The provisional income figure, published by the Department from Agriculture, Environment and Rural Affairs (Daera), fell from £386m in 2018 to £290m last year.
Farm business incomes
Initial estimates at farm level reflect the overall drop with average farm business incomes across all sectors down by 14% to £24,679 from £28,612 the previous year.
The provisional figures suggest declines in the cereals, dairy, cattle, sheep and mixed farm types between 2018-19 and 2019-20.
For all these farm types, the downturn in their incomes is mainly attributed to lower output prices in the 2019/20 accounting year, according to a Daera statement.
In contrast, pig farms are expected to show an increase in incomes due to higher pigmeat prices over the period.

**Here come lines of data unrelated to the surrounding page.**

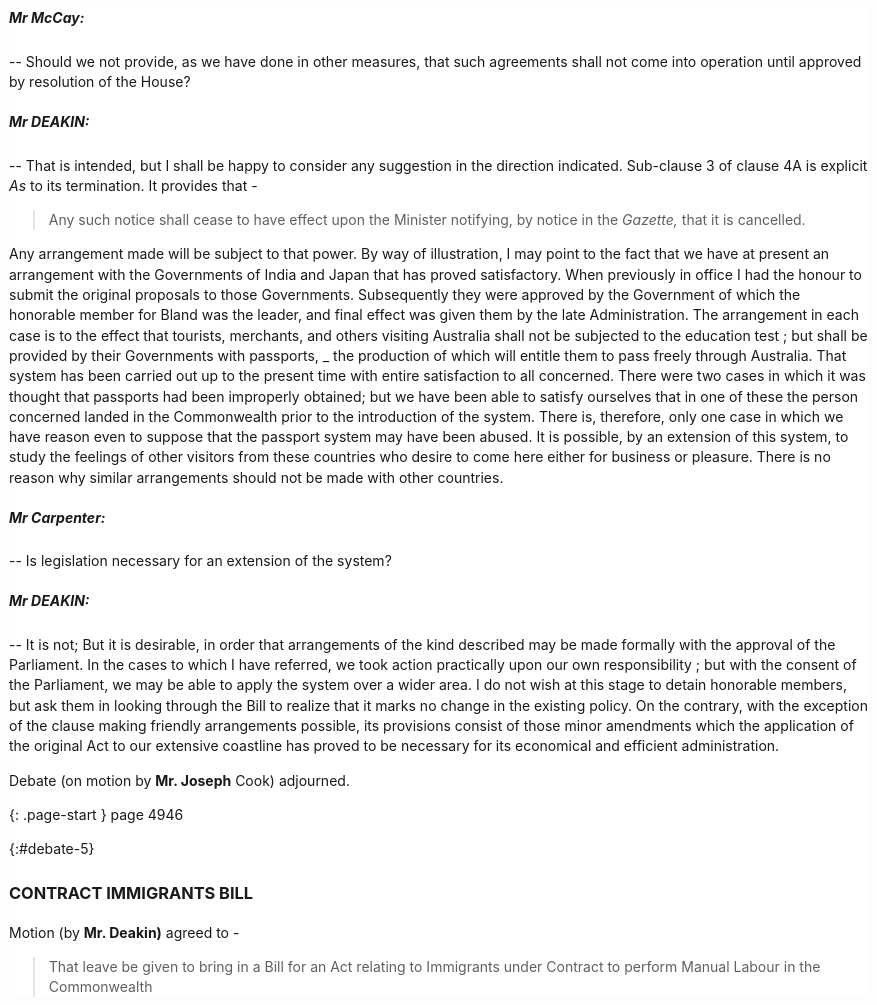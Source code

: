 ##### Mr McCay:

-- Should we not provide, as we have done in other measures, that such agreements shall not come into operation until approved by resolution of the House? 

##### Mr DEAKIN:

-- That is intended, but I shall be happy to consider  any  suggestion in the direction indicated. Sub-clause 3 of clause 4A is explicit  *As*  to its termination. It provides that - 

  >Any such notice shall cease to have effect upon the Minister notifying, by notice in the  *Gazette,*  that it is cancelled. 

Any arrangement made will be subject to that power. By way of illustration, I may point to the fact that we have at present an arrangement with the Governments of India and Japan that has proved satisfactory. When previously in office I had the honour to submit the original proposals to those Governments. Subsequently they were approved by the Government of which the honorable member for Bland was the leader, and final effect was given them by the late Administration. The arrangement in each case is to the effect that tourists, merchants, and others visiting Australia shall not be subjected to the education test ; but shall be provided by their Governments with passports, _ the production of which will entitle  them  to pass freely through Australia. That system has been carried out up to the present time with entire satisfaction to all concerned. There were two cases in which it was thought that passports had been improperly obtained; but we have been able to satisfy ourselves that in one of these the person concerned landed in the Commonwealth prior to the introduction of the system. There is, therefore, only one case in which we have reason even to suppose that the passport system may have been abused. It is possible, by an extension of this system, to study the feelings of other visitors from these countries who desire to come here either for business or pleasure. There is no reason why similar arrangements should not be made with other countries. 

##### Mr Carpenter:

-- Is legislation necessary for an extension of the system? 

##### Mr DEAKIN:

-- It is not; But it is desirable, in order that arrangements of the kind described may be made formally with the approval of the Parliament. In the cases to which I have referred, we took action practically upon our own responsibility ; but with the consent of the Parliament, we may be able to apply the system over a wider area. I do not wish at this stage to detain honorable members, but ask them in looking through the Bill to realize that it marks no change in the existing policy. On the contrary, with the exception of the clause making friendly arrangements possible, its provisions consist of those minor amendments which the application of the original Act to our extensive coastline has proved to be necessary for its economical and efficient administration. 

Debate (on motion by  **Mr. Joseph**  Cook) adjourned. 

{: .page-start }
page 4946

{:#debate-5}
### CONTRACT IMMIGRANTS BILL

Motion (by  **Mr. Deakin)**  agreed to - 

  >That leave be given to bring in a Bill for an Act relating to Immigrants under Contract to perform Manual Labour in the Commonwealth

Total gross output was 2% lower at £2.15bn in 2019. Within the overall figure, arable farms increased output value by 7%. But the livestock sector, which dominates agriculture in the province, saw output fall by 4%, dragging down the overall figure.

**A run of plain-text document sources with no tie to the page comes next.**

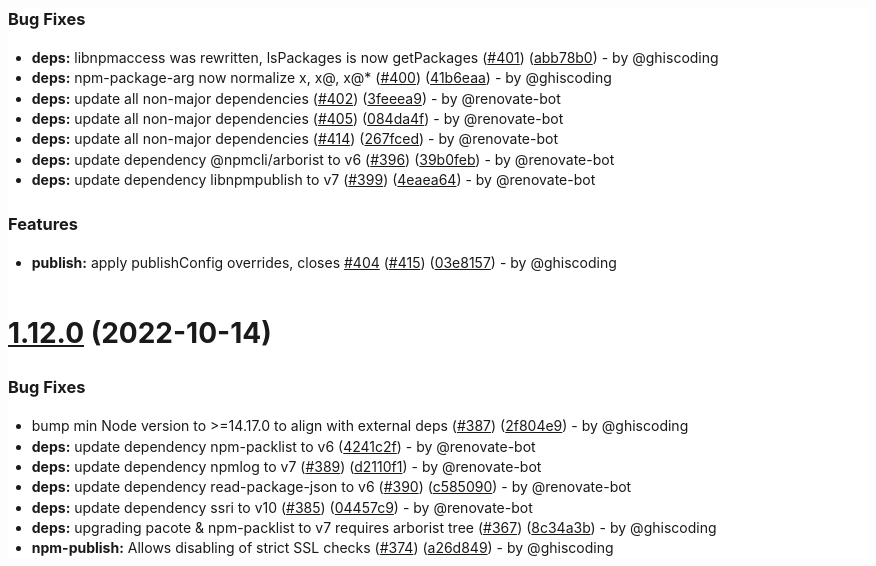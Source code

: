 ### Bug Fixes

* **deps:** libnpmaccess was rewritten, lsPackages is now getPackages ([#401](https://github.com/lerna-lite/lerna-lite/issues/401)) ([abb78b0](https://github.com/lerna-lite/lerna-lite/commit/abb78b0178e33ee0911aebea28a396b75897635d)) - by @ghiscoding
* **deps:** npm-package-arg now normalize x, x@, x@* ([#400](https://github.com/lerna-lite/lerna-lite/issues/400)) ([41b6eaa](https://github.com/lerna-lite/lerna-lite/commit/41b6eaa7077801084c8cb6308aba4cf2285f7063)) - by @ghiscoding
* **deps:** update all non-major dependencies ([#402](https://github.com/lerna-lite/lerna-lite/issues/402)) ([3feeea9](https://github.com/lerna-lite/lerna-lite/commit/3feeea9559cafdf84f4b025950d7e4a862104284)) - by @renovate-bot
* **deps:** update all non-major dependencies ([#405](https://github.com/lerna-lite/lerna-lite/issues/405)) ([084da4f](https://github.com/lerna-lite/lerna-lite/commit/084da4f409b38f66bc1c5d4d2ef43f9a221ca80b)) - by @renovate-bot
* **deps:** update all non-major dependencies ([#414](https://github.com/lerna-lite/lerna-lite/issues/414)) ([267fced](https://github.com/lerna-lite/lerna-lite/commit/267fced53045193e6a3a7b53fcfc58b6a961bcdc)) - by @renovate-bot
* **deps:** update dependency @npmcli/arborist to v6 ([#396](https://github.com/lerna-lite/lerna-lite/issues/396)) ([39b0feb](https://github.com/lerna-lite/lerna-lite/commit/39b0feba0938dcd7082ba9fa2e8350c637c0e36c)) - by @renovate-bot
* **deps:** update dependency libnpmpublish to v7 ([#399](https://github.com/lerna-lite/lerna-lite/issues/399)) ([4eaea64](https://github.com/lerna-lite/lerna-lite/commit/4eaea642ad336d1a2739ba63812367df114aa03e)) - by @renovate-bot

### Features

* **publish:** apply publishConfig overrides, closes [#404](https://github.com/lerna-lite/lerna-lite/issues/404) ([#415](https://github.com/lerna-lite/lerna-lite/issues/415)) ([03e8157](https://github.com/lerna-lite/lerna-lite/commit/03e81571b8e68bc54fa69afbbc00f6338b39b19f)) - by @ghiscoding

# [1.12.0](https://github.com/lerna-lite/lerna-lite/compare/v1.11.3...v1.12.0) (2022-10-14)

### Bug Fixes

* bump min Node version to >=14.17.0 to align with external deps ([#387](https://github.com/lerna-lite/lerna-lite/issues/387)) ([2f804e9](https://github.com/lerna-lite/lerna-lite/commit/2f804e92bd319e2b27b1406ca82ec1fdab09c449)) - by @ghiscoding
* **deps:** update dependency npm-packlist to v6 ([4241c2f](https://github.com/lerna-lite/lerna-lite/commit/4241c2f8b530538fc2ea1dec3dbfebb438056470)) - by @renovate-bot
* **deps:** update dependency npmlog to v7 ([#389](https://github.com/lerna-lite/lerna-lite/issues/389)) ([d2110f1](https://github.com/lerna-lite/lerna-lite/commit/d2110f1aebe4b6cd44bcae2691fbd18fefc78299)) - by @renovate-bot
* **deps:** update dependency read-package-json to v6 ([#390](https://github.com/lerna-lite/lerna-lite/issues/390)) ([c585090](https://github.com/lerna-lite/lerna-lite/commit/c5850900957dec8d6dd6f7542ee2e088315ee338)) - by @renovate-bot
* **deps:** update dependency ssri to v10 ([#385](https://github.com/lerna-lite/lerna-lite/issues/385)) ([04457c9](https://github.com/lerna-lite/lerna-lite/commit/04457c95efd4c135adab9e70de66d5942aa9d18e)) - by @renovate-bot
* **deps:** upgrading pacote & npm-packlist to v7 requires arborist tree ([#367](https://github.com/lerna-lite/lerna-lite/issues/367)) ([8c34a3b](https://github.com/lerna-lite/lerna-lite/commit/8c34a3bccf582f90543b80253d065b22bddd8e35)) - by @ghiscoding
* **npm-publish:** Allows disabling of strict SSL checks ([#374](https://github.com/lerna-lite/lerna-lite/issues/374)) ([a26d849](https://github.com/lerna-lite/lerna-lite/commit/a26d8491dcbe2b3867c9f07c93db6d58d7358198)) - by @ghiscoding

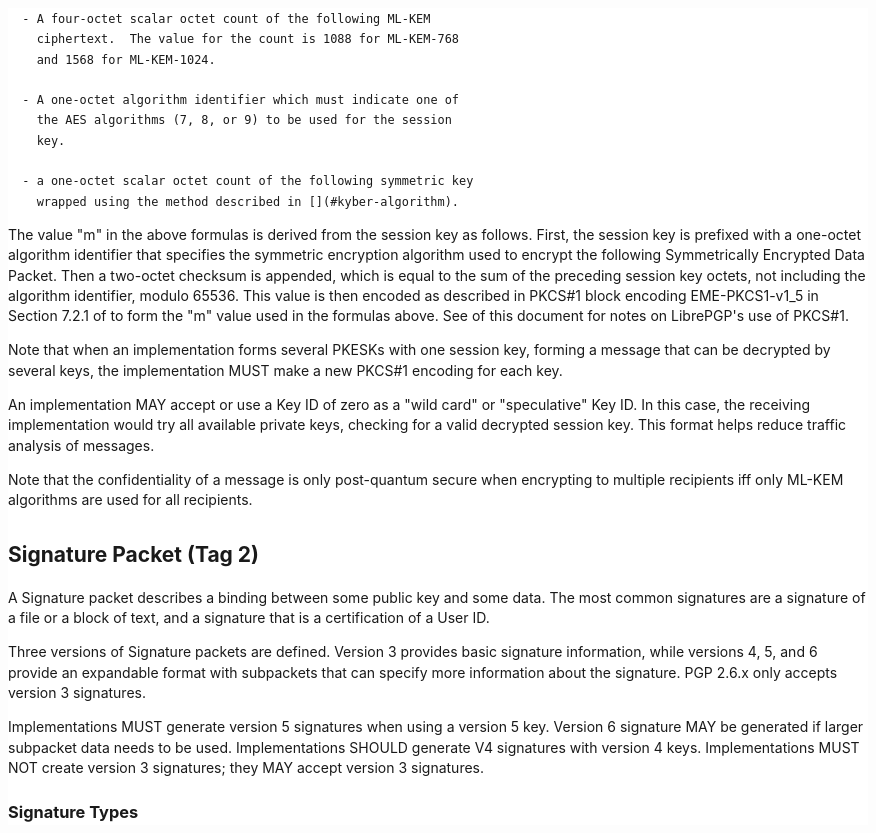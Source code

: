       - A four-octet scalar octet count of the following ML-KEM
        ciphertext.  The value for the count is 1088 for ML-KEM-768
        and 1568 for ML-KEM-1024.

      - A one-octet algorithm identifier which must indicate one of
        the AES algorithms (7, 8, or 9) to be used for the session
        key.

      - a one-octet scalar octet count of the following symmetric key
        wrapped using the method described in [](#kyber-algorithm).

The value "m" in the above formulas is derived from the session key as
follows.  First, the session key is prefixed with a one-octet algorithm
identifier that specifies the symmetric encryption algorithm used to
encrypt the following Symmetrically Encrypted Data Packet.  Then a
two-octet checksum is appended, which is equal to the sum of the
preceding session key octets, not including the algorithm identifier,
modulo 65536.  This value is then encoded as described in PKCS\#1 block
encoding EME-PKCS1-v1\_5 in Section 7.2.1 of [](#RFC3447) to form the "m"
value used in the formulas above.  See [](#pkcs1-encoding-in-librepgp)
of this document for notes on LibrePGP's use of PKCS\#1.

Note that when an implementation forms several PKESKs with one session
key, forming a message that can be decrypted by several keys, the
implementation MUST make a new PKCS\#1 encoding for each key.

An implementation MAY accept or use a Key ID of zero as a "wild card"
or "speculative" Key ID.  In this case, the receiving implementation
would try all available private keys, checking for a valid decrypted
session key.  This format helps reduce traffic analysis of messages.

Note that the confidentiality of a message is only post-quantum secure
when encrypting to multiple recipients iff only ML-KEM algorithms are
used for all recipients.


## Signature Packet (Tag 2)

A Signature packet describes a binding between some public key and
some data.  The most common signatures are a signature of a file or a
block of text, and a signature that is a certification of a User ID.

Three versions of Signature packets are defined.  Version 3 provides
basic signature information, while versions 4, 5, and 6 provide an expandable
format with subpackets that can specify more information about the
signature.  PGP 2.6.x only accepts version 3 signatures.

Implementations MUST generate version 5 signatures when using a
version 5 key.  Version 6 signature MAY be generated if larger
subpacket data needs to be used.  Implementations SHOULD generate V4
signatures with version 4 keys.  Implementations MUST NOT create
version 3 signatures; they MAY accept version 3 signatures.


### Signature Types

Dairying remained the largest contributor to the total value of gross output at £654m in 2019. However, this was down by 4% between 2018 and 2019 as the average farmgate milk price decreased by 6% to 27.1p/litre.
Beef cattle output was 7% lower at £427m last year despite a marginal (0.6%) increase in volumes due to heavier carcass weights rather than throughput, which dropped by 2%.

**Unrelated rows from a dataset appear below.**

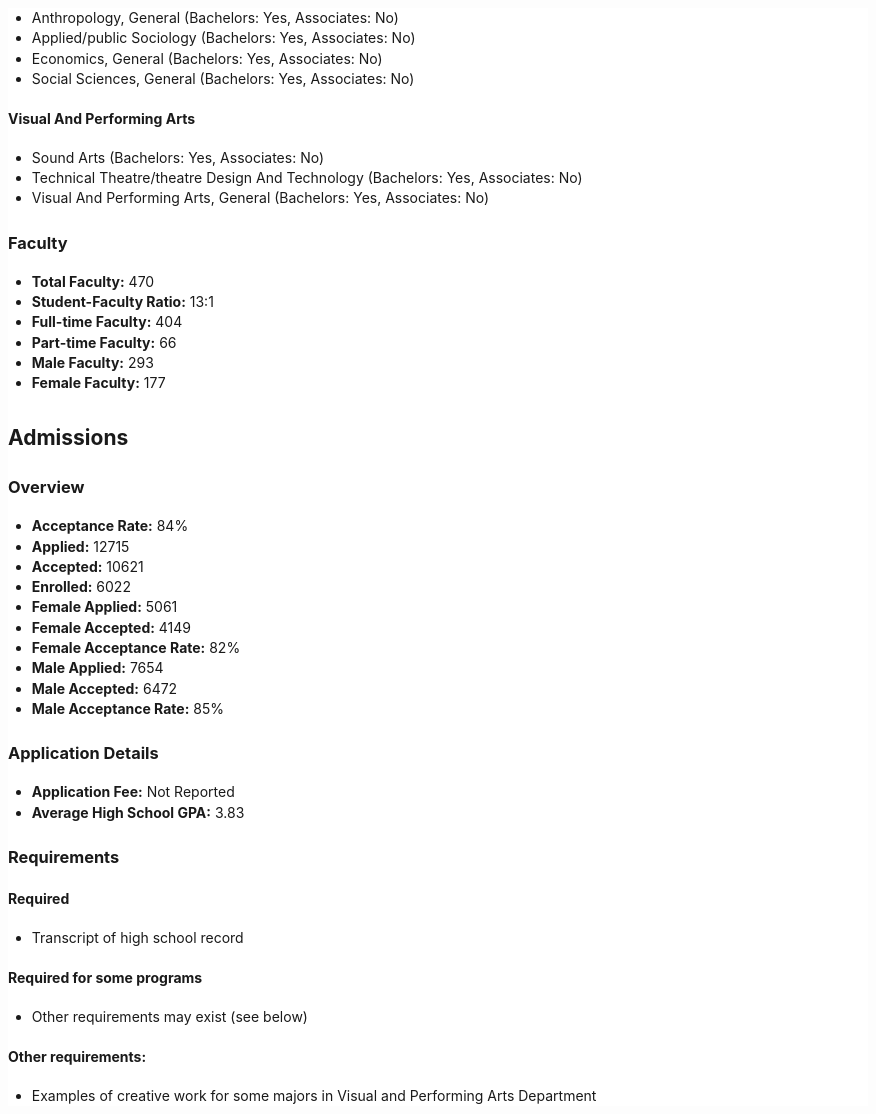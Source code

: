 - Anthropology, General (Bachelors: Yes, Associates: No)
- Applied/public Sociology (Bachelors: Yes, Associates: No)
- Economics, General (Bachelors: Yes, Associates: No)
- Social Sciences, General (Bachelors: Yes, Associates: No)

#### Visual And Performing Arts

- Sound Arts (Bachelors: Yes, Associates: No)
- Technical Theatre/theatre Design And Technology (Bachelors: Yes, Associates: No)
- Visual And Performing Arts, General (Bachelors: Yes, Associates: No)

### Faculty

- **Total Faculty:** 470
- **Student-Faculty Ratio:** 13:1
- **Full-time Faculty:** 404
- **Part-time Faculty:** 66
- **Male Faculty:** 293
- **Female Faculty:** 177

## Admissions

### Overview

- **Acceptance Rate:** 84%
- **Applied:** 12715
- **Accepted:** 10621
- **Enrolled:** 6022
- **Female Applied:** 5061
- **Female Accepted:** 4149
- **Female Acceptance Rate:** 82%
- **Male Applied:** 7654
- **Male Accepted:** 6472
- **Male Acceptance Rate:** 85%

### Application Details

- **Application Fee:** Not Reported
- **Average High School GPA:** 3.83

### Requirements

#### Required

- Transcript of high school record

#### Required for some programs

- Other requirements may exist (see below)

#### Other requirements:

- Examples of creative work for some majors in Visual and Performing Arts Department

The key to lower output was a sharp drop in beef prices. The average producer price for finished clean cattle was £3.26/kg in 2019, down 6.6%, while culls made £2.25/kg, a fall of 10.6% on 2018.
A sharp, 18% drop to £66m in output for the sheep sector in 2019 again reflected falling prices.
The Daera figures show prices were 9% down on year earlier figures at £3.87/kg. That is despite a 2% decline in the volume of sheepmeat sold made up of a 5% drop in numbers and increased average carcass weight of 22.5kg.
Field crops increased output by 7% in 2019 to £71m, on increased production volumes of cereals and potatoes. The increased yield for cereals was attributed to a switch to winter cropping in 2019.
Cereals accounted for £33.4m output (up 3%) while potatoes enterprises saw an increase of 11% to £23m.
The total value of input costs increased by 1% in 2019, to £1.62bn.
Feed costs accounted for 53% of the total which at £851m was 2% lower than in 2019 as growing conditions produced plenty of high-quality forage.
This was reflected in a 2% fall in the volume of feedstuffs purchased and a 0.5% increase in the average price paid a tonne.
Growing conditions also meant fertiliser use was down 10% but prices a tonne jumped 12%.
Total machinery expenses also increased to £161m (up 2%) in 2019, mainly as a result of a 3% rise in the cost of fuel and oils.
The fall in prices has prompted an angry reaction from Ulster Farmers’ Union (UFU) president Ivor Ferguson.
“The figures stress the unsustainable financial situation that farm families across Northern Ireland endured last year,” Mr Ferguson told regional news website Independent.ie.
“It is a clear indicator that the uncertainty farmers have been dealing with, combined with increasing machinery, feed and fertiliser prices over the past few years, is beginning to seriously impact their farming businesses.”
NI farm minister Edwin Poots said the figures were hugely disappointing.
“Farmers work extremely hard and maintain very high standards.
“At the moment, they are not being fully rewarded for that effort and this is something that needs to change. To this end I will be writing to the main processors and the supermarkets asking how they can help farm businesses to be more sustainable.”